▶ _To do_: If a line in the entries below includes "mbox", show that line.

(Source texts of formatted documents)

==============================

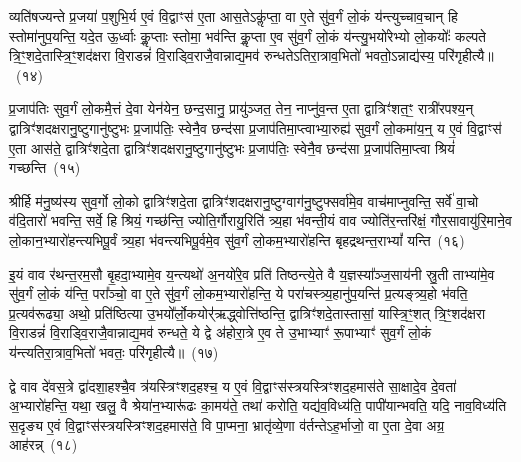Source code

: व्यति॑षज्यन्ते प्र॒जया॑ प॒शुभि॒र्य ए॒वं वि॒द्वाꣳस॑ ए॒ता आस॒ते\-ऽकॢ॑प्ता॒ वा ए॒ते सु॑व॒र्गं लो॒कं य॑न्त्युच्चाव॒चान् हि स्तोमा॑नुप॒यन्ति॒ यदे॒त ऊ॒र्ध्वाः कॢ॒प्ताः स्तोमा॒ भव॑न्ति कॢ॒प्ता ए॒व सु॑व॒र्गं लो॒कं य॑न्त्यु॒भयो॑रेभ्यो लो॒कयोः᳚ कल्पते त्रि॒ꣳ॒शदे॒तास्त्रि॒ꣳ॒शद॑क्षरा वि॒राडन्नं॑ वि॒राड्वि॒राजै॒वान्नाद्य॒मव॑ रुन्धते\-ऽतिरा॒त्राव॒भितो॑ भवतो॒\-ऽन्नाद्य॑स्य॒ परि॑गृहीत्यै॥~(१४)

{\anuvakamend[{ओष॑धीः संवथ्स॒र ए॒वाव॑ प्रति॒ष्ठाय॒ व्यति॑ष॒क्तैका॒न्नप॑ञ्चा॒शच्च॑}]}%

प्र॒जा\-प॑तिः सुव॒र्गं लो॒कमै॒त्तं दे॒वा येन॑येन॒ छन्द॒सानु॒ प्रायु॑ञ्जत॒ तेन॒ नाप्नु॑व॒न्त ए॒ता द्वात्रिꣳ॑शत॒ꣳ॒ रात्री॑रपश्य॒न् द्वात्रिꣳ॑शदक्षरानु॒ष्टुगानु॑ष्टुभः प्र॒जा\-प॑तिः॒ स्वेनै॒व छन्द॑सा प्र॒जा\-प॑तिमा॒प्त्वाभ्या॒रुह्य॑ सुव॒र्गं लो॒कमा॑य॒न्॒ य ए॒वं वि॒द्वाꣳस॑ ए॒ता आस॑ते॒ द्वात्रिꣳ॑शदे॒ता द्वात्रिꣳ॑शदक्षरानु॒ष्टुगानु॑ष्टुभः प्र॒जा\-प॑तिः॒ स्वेनै॒व छन्द॑सा प्र॒जा\-प॑तिमा॒प्त्वा श्रियं॑ गच्छन्ति~(१५)

श्रीर्\mbox{}हि म॑नु॒ष्य॑स्य सुव॒र्गो लो॒को द्वात्रिꣳ॑शदे॒ता द्वात्रिꣳ॑शदक्षरानु॒ष्टुग्वाग॑नु॒ष्टुफ्सर्वा॑मे॒व वाच॑माप्नुवन्ति॒ सर्वे॑ वा॒चो व॑दि॒तारो॑ भवन्ति॒ सर्वे॒ हि श्रियं॒ गच्छ॑न्ति॒ ज्योति॒र्गौरायु॒रिति॑ त्र्य॒हा भ॑वन्ती॒यं वाव ज्योति॑र॒न्तरि॑क्षं॒ गौर॒सावायु॑\-रि॒माने॒व लो॒कान॒भ्यारो॑हन्त्यभिपू॒र्वं त्र्य॒हा भ॑वन्त्यभिपू॒र्वमे॒व सु॑व॒र्गं लो॒कम॒भ्यारो॑हन्ति बृहद्रथन्त॒रा\-भ्यां᳚ यन्ति~(१६)

इ॒यं वाव र॑थन्त॒रम॒सौ बृ॒हदा॒भ्यामे॒व य॒न्त्यथो॑ अ॒नयो॑रे॒व प्रति॑ तिष्ठन्त्ये॒ते वै य॒ज्ञस्या᳚ञ्ज॒साय॑नी स्रु॒ती ताभ्या॑मे॒व सु॑व॒र्गं लो॒कं य॑न्ति॒ परा᳚ञ्चो॒ वा ए॒ते सु॑व॒र्गं लो॒कम॒भ्यारो॑हन्ति॒ ये परा॑चस्त्र्य॒हानु॑प॒यन्ति॑ प्र॒त्यङ्त्र्य॒हो भ॑वति॒ प्र॒त्यव॑रूढ्या॒ अथो॒ प्रति॑ष्ठित्या उ॒भयो᳚र्लो॒कयोर्॑\mbox{}॑ऋद्ध्वोत्ति॑ष्ठन्ति॒ द्वात्रिꣳ॑शदे॒तास्तासां॒ यास्त्रि॒ꣳ॒शत् त्रि॒ꣳ॒शद॑क्षरा वि॒राडन्नं॑ वि॒राड्वि॒राजै॒वान्नाद्य॒मव॑ रुन्धते॒ ये द्वे अ॑होरा॒त्रे ए॒व ते उ॒भाभ्याꣳ॑ रू॒पाभ्याꣳ॑ सुव॒र्गं लो॒कं य॑न्त्यतिरा॒त्राव॒भितो॑ भवतः॒ परि॑गृहीत्यै॥~(१७)

{\anuvakamend[{ग॒च्छ॒न्ति॒ य॒न्ति॒ त्रि॒ꣳ॒शद॑क्षरा॒ द्वाविꣳ॑शतिश्च}]}%

द्वे वाव दे॑वस॒त्रे द्वा॑दशा॒हश्चै॒व त्र॑यस्त्रिꣳशद॒हश्च॒ य ए॒वं वि॒द्वाꣳस॑स्त्रयस्त्रिꣳशद॒हमास॑ते सा॒क्षादे॒व दे॒वता॑ अ॒भ्यारो॑हन्ति॒ यथा॒ खलु॒ वै श्रेया॑न॒भ्यारू॑ढः का॒मय॑ते॒ तथा॑ करोति॒ यद्य॑व॒विध्य॑ति॒ पापी॑यान्भवति॒ यदि॒ नाव॒विध्य॑ति स॒दृङ्य ए॒वं वि॒द्वाꣳस॑स्त्रयस्त्रिꣳशद॒हमास॑ते॒ वि पा॒प्मना॒ भ्रातृ॑व्ये॒णा व॑र्तन्ते\-ऽह॒र्भाजो॒ वा ए॒ता दे॒वा अग्र॒ आह॑रन्न्~(१८)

==============================

▶ _Answer box_:
श्रीर्\mbox{}हि म॑नु॒ष्य॑स्य सुव॒र्गो लो॒को द्वात्रिꣳ॑शदे॒ता द्वात्रिꣳ॑शदक्षरानु॒ष्टुग्वाग॑नु॒ष्टुफ्सर्वा॑मे॒व वाच॑माप्नुवन्ति॒ सर्वे॑ वा॒चो व॑दि॒तारो॑ भवन्ति॒ सर्वे॒ हि श्रियं॒ गच्छ॑न्ति॒ ज्योति॒र्गौरायु॒रिति॑ त्र्य॒हा भ॑वन्ती॒यं वाव ज्योति॑र॒न्तरि॑क्षं॒ गौर॒सावायु॑\-रि॒माने॒व लो॒कान॒भ्यारो॑हन्त्यभिपू॒र्वं त्र्य॒हा भ॑वन्त्यभिपू॒र्वमे॒व सु॑व॒र्गं लो॒कम॒भ्यारो॑हन्ति बृहद्रथन्त॒रा\-भ्यां᳚ यन्ति~(१६)
इ॒यं वाव र॑थन्त॒रम॒सौ बृ॒हदा॒भ्यामे॒व य॒न्त्यथो॑ अ॒नयो॑रे॒व प्रति॑ तिष्ठन्त्ये॒ते वै य॒ज्ञस्या᳚ञ्ज॒साय॑नी स्रु॒ती ताभ्या॑मे॒व सु॑व॒र्गं लो॒कं य॑न्ति॒ परा᳚ञ्चो॒ वा ए॒ते सु॑व॒र्गं लो॒कम॒भ्यारो॑हन्ति॒ ये परा॑चस्त्र्य॒हानु॑प॒यन्ति॑ प्र॒त्यङ्त्र्य॒हो भ॑वति॒ प्र॒त्यव॑रूढ्या॒ अथो॒ प्रति॑ष्ठित्या उ॒भयो᳚र्लो॒कयोर्॑\mbox{}॑ऋद्ध्वोत्ति॑ष्ठन्ति॒ द्वात्रिꣳ॑शदे॒तास्तासां॒ यास्त्रि॒ꣳ॒शत् त्रि॒ꣳ॒शद॑क्षरा वि॒राडन्नं॑ वि॒राड्वि॒राजै॒वान्नाद्य॒मव॑ रुन्धते॒ ये द्वे अ॑होरा॒त्रे ए॒व ते उ॒भाभ्याꣳ॑ रू॒पाभ्याꣳ॑ सुव॒र्गं लो॒कं य॑न्त्यतिरा॒त्राव॒भितो॑ भवतः॒ परि॑गृहीत्यै॥~(१७)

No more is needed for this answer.